[Items from a dataset]
Segment Open

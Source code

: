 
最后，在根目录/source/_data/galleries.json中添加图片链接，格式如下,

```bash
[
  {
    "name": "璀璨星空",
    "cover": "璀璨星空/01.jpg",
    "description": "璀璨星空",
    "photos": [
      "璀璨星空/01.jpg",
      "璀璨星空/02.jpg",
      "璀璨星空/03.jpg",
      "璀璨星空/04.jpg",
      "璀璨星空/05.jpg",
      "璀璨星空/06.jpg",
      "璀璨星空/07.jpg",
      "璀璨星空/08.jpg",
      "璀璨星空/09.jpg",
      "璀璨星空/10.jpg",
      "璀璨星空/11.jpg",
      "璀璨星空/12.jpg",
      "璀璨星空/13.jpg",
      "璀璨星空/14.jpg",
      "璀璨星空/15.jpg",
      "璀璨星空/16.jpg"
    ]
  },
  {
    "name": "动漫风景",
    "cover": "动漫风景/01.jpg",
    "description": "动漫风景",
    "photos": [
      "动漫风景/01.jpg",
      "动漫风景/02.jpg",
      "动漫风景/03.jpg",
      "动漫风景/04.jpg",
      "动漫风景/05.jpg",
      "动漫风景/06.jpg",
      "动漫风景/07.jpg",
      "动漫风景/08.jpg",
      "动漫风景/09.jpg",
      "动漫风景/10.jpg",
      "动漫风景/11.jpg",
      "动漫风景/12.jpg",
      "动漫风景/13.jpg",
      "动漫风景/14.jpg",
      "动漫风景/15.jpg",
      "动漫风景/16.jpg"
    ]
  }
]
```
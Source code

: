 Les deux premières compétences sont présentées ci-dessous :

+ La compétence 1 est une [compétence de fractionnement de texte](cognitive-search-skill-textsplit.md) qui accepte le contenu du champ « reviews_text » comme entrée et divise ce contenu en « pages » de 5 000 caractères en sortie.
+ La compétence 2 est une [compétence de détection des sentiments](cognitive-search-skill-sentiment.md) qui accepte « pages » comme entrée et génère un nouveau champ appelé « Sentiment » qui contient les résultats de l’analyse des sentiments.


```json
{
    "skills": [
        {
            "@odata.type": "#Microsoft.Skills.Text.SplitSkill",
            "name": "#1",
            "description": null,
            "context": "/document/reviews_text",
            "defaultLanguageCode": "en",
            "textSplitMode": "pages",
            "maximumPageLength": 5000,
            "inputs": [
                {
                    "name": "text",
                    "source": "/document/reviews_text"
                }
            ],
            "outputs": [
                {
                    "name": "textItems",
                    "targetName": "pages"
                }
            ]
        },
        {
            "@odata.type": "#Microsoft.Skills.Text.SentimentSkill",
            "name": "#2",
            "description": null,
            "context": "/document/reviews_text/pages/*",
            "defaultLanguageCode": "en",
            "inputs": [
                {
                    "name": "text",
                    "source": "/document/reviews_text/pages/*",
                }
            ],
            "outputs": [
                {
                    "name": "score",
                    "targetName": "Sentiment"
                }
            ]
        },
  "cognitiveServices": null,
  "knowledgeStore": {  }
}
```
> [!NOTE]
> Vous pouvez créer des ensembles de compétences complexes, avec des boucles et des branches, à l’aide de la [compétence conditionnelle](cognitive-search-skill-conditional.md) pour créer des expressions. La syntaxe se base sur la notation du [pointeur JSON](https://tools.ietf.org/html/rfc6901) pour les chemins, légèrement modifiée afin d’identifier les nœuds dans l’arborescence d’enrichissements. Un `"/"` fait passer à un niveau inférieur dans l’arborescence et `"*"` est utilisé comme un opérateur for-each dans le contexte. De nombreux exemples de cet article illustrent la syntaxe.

Segment Closed

● Exercise instructions
Copy out each record, keeping every word as it is.

● Answer for the task
Source code

: 
最后，在根目录/source/_data/galleries.json中添加图片链接，格式如下,

```bash
[
  {
    "name": "璀璨星空",
    "cover": "璀璨星空/01.jpg",
    "description": "璀璨星空",
    "photos": [
      "璀璨星空/01.jpg",
      "璀璨星空/02.jpg",
      "璀璨星空/03.jpg",
      "璀璨星空/04.jpg",
      "璀璨星空/05.jpg",
      "璀璨星空/06.jpg",
      "璀璨星空/07.jpg",
      "璀璨星空/08.jpg",
      "璀璨星空/09.jpg",
      "璀璨星空/10.jpg",
      "璀璨星空/11.jpg",
      "璀璨星空/12.jpg",
      "璀璨星空/13.jpg",
      "璀璨星空/14.jpg",
      "璀璨星空/15.jpg",
      "璀璨星空/16.jpg"
    ]
  },
  {
    "name": "动漫风景",
    "cover": "动漫风景/01.jpg",
    "description": "动漫风景",
    "photos": [
      "动漫风景/01.jpg",
      "动漫风景/02.jpg",
      "动漫风景/03.jpg",
      "动漫风景/04.jpg",
      "动漫风景/05.jpg",
      "动漫风景/06.jpg",
      "动漫风景/07.jpg",
      "动漫风景/08.jpg",
      "动漫风景/09.jpg",
      "动漫风景/10.jpg",
      "动漫风景/11.jpg",
      "动漫风景/12.jpg",
      "动漫风景/13.jpg",
      "动漫风景/14.jpg",
      "动漫风景/15.jpg",
      "动漫风景/16.jpg"
    ]
  }
]
```
Source code

: Les deux premières compétences sont présentées ci-dessous :

+ La compétence 1 est une [compétence de fractionnement de texte](cognitive-search-skill-textsplit.md) qui accepte le contenu du champ « reviews_text » comme entrée et divise ce contenu en « pages » de 5 000 caractères en sortie.
+ La compétence 2 est une [compétence de détection des sentiments](cognitive-search-skill-sentiment.md) qui accepte « pages » comme entrée et génère un nouveau champ appelé « Sentiment » qui contient les résultats de l’analyse des sentiments.


```json
{
    "skills": [
        {
            "@odata.type": "#Microsoft.Skills.Text.SplitSkill",
            "name": "#1",
            "description": null,
            "context": "/document/reviews_text",
            "defaultLanguageCode": "en",
            "textSplitMode": "pages",
            "maximumPageLength": 5000,
            "inputs": [
                {
                    "name": "text",
                    "source": "/document/reviews_text"
                }
            ],
            "outputs": [
                {
                    "name": "textItems",
                    "targetName": "pages"
                }
            ]
        },
        {
            "@odata.type": "#Microsoft.Skills.Text.SentimentSkill",
            "name": "#2",
            "description": null,
            "context": "/document/reviews_text/pages/*",
            "defaultLanguageCode": "en",
            "inputs": [
                {
                    "name": "text",
                    "source": "/document/reviews_text/pages/*",
                }
            ],
            "outputs": [
                {
                    "name": "score",
                    "targetName": "Sentiment"
                }
            ]
        },
  "cognitiveServices": null,
  "knowledgeStore": {  }
}
```
> [!NOTE]
> Vous pouvez créer des ensembles de compétences complexes, avec des boucles et des branches, à l’aide de la [compétence conditionnelle](cognitive-search-skill-conditional.md) pour créer des expressions. La syntaxe se base sur la notation du [pointeur JSON](https://tools.ietf.org/html/rfc6901) pour les chemins, légèrement modifiée afin d’identifier les nœuds dans l’arborescence d’enrichissements. Un `"/"` fait passer à un niveau inférieur dans l’arborescence et `"*"` est utilisé comme un opérateur for-each dans le contexte. De nombreux exemples de cet article illustrent la syntaxe.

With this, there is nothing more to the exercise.